## Task directions
A picture should never appear in your copy. Transcribe the listing exactly from its first line through the line with "Helicopters (53, of", both ends included.

## Data excerpts
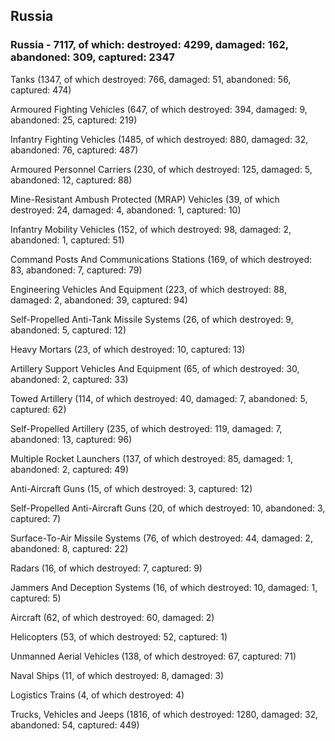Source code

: 
 
 ## Russia
 
 ### Russia - 7117, of which: destroyed: 4299, damaged: 162, abandoned: 309, captured: 2347

 

 

 Tanks (1347, of which destroyed: 766, damaged: 51, abandoned: 56, captured: 474)

 Armoured Fighting Vehicles (647, of which destroyed: 394, damaged: 9, abandoned: 25, captured: 219)

 Infantry Fighting Vehicles (1485, of which destroyed: 880, damaged: 32, abandoned: 76, captured: 487)

 Armoured Personnel Carriers (230, of which destroyed: 125, damaged: 5, abandoned: 12, captured: 88)

 Mine-Resistant Ambush Protected (MRAP) Vehicles (39, of which destroyed: 24, damaged: 4, abandoned: 1, captured: 10)

 Infantry Mobility Vehicles (152, of which destroyed: 98, damaged: 2, abandoned: 1, captured: 51)

 Command Posts And Communications Stations (169, of which destroyed: 83, abandoned: 7, captured: 79)

 Engineering Vehicles And Equipment (223, of which destroyed: 88, damaged: 2, abandoned: 39, captured: 94)

 Self-Propelled Anti-Tank Missile Systems (26, of which destroyed: 9, abandoned: 5, captured: 12)

 Heavy Mortars (23, of which destroyed: 10, captured: 13)

 Artillery Support Vehicles And Equipment (65, of which destroyed: 30, abandoned: 2, captured: 33)

 Towed Artillery (114, of which destroyed: 40, damaged: 7, abandoned: 5, captured: 62)

 Self-Propelled Artillery (235, of which destroyed: 119, damaged: 7, abandoned: 13, captured: 96)

 Multiple Rocket Launchers (137, of which destroyed: 85, damaged: 1, abandoned: 2, captured: 49)

 Anti-Aircraft Guns (15, of which destroyed: 3, captured: 12)

 Self-Propelled Anti-Aircraft Guns (20, of which destroyed: 10, abandoned: 3, captured: 7)

 Surface-To-Air Missile Systems (76, of which destroyed: 44, damaged: 2, abandoned: 8, captured: 22)

 Radars (16, of which destroyed: 7, captured: 9)

 Jammers And Deception Systems (16, of which destroyed: 10, damaged: 1, captured: 5)

 Aircraft (62, of which destroyed: 60, damaged: 2)

 Helicopters (53, of which destroyed: 52, captured: 1)

 Unmanned Aerial Vehicles (138, of which destroyed: 67, captured: 71)

 Naval Ships (11, of which destroyed: 8, damaged: 3)

 Logistics Trains (4, of which destroyed: 4)

 Trucks, Vehicles and Jeeps (1816, of which destroyed: 1280, damaged: 32, abandoned: 54, captured: 449)

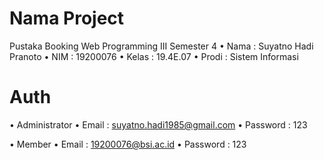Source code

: # Nama Project

Pustaka Booking Web Programming III Semester 4
	•	Nama		: Suyatno Hadi Pranoto
	•	NIM			: 19200076
	•	Kelas		: 19.4E.07
	•	Prodi		: Sistem Informasi

# Auth

• Administrator
	• Email			: suyatno.hadi1985@gmail.com
	• Password	: 123
	
• Member
	• Email			: 19200076@bsi.ac.id
	• Password	: 123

## Output below
Source code

: 
 
 ## Russia
 
 ### Russia - 7117, of which: destroyed: 4299, damaged: 162, abandoned: 309, captured: 2347

 

 

 Tanks (1347, of which destroyed: 766, damaged: 51, abandoned: 56, captured: 474)

 Armoured Fighting Vehicles (647, of which destroyed: 394, damaged: 9, abandoned: 25, captured: 219)

 Infantry Fighting Vehicles (1485, of which destroyed: 880, damaged: 32, abandoned: 76, captured: 487)

 Armoured Personnel Carriers (230, of which destroyed: 125, damaged: 5, abandoned: 12, captured: 88)

 Mine-Resistant Ambush Protected (MRAP) Vehicles (39, of which destroyed: 24, damaged: 4, abandoned: 1, captured: 10)

 Infantry Mobility Vehicles (152, of which destroyed: 98, damaged: 2, abandoned: 1, captured: 51)

 Command Posts And Communications Stations (169, of which destroyed: 83, abandoned: 7, captured: 79)

 Engineering Vehicles And Equipment (223, of which destroyed: 88, damaged: 2, abandoned: 39, captured: 94)

 Self-Propelled Anti-Tank Missile Systems (26, of which destroyed: 9, abandoned: 5, captured: 12)

 Heavy Mortars (23, of which destroyed: 10, captured: 13)

 Artillery Support Vehicles And Equipment (65, of which destroyed: 30, abandoned: 2, captured: 33)

 Towed Artillery (114, of which destroyed: 40, damaged: 7, abandoned: 5, captured: 62)

 Self-Propelled Artillery (235, of which destroyed: 119, damaged: 7, abandoned: 13, captured: 96)

 Multiple Rocket Launchers (137, of which destroyed: 85, damaged: 1, abandoned: 2, captured: 49)

 Anti-Aircraft Guns (15, of which destroyed: 3, captured: 12)

 Self-Propelled Anti-Aircraft Guns (20, of which destroyed: 10, abandoned: 3, captured: 7)

 Surface-To-Air Missile Systems (76, of which destroyed: 44, damaged: 2, abandoned: 8, captured: 22)

 Radars (16, of which destroyed: 7, captured: 9)

 Jammers And Deception Systems (16, of which destroyed: 10, damaged: 1, captured: 5)

 Aircraft (62, of which destroyed: 60, damaged: 2)

 Helicopters (53, of which destroyed: 52, captured: 1)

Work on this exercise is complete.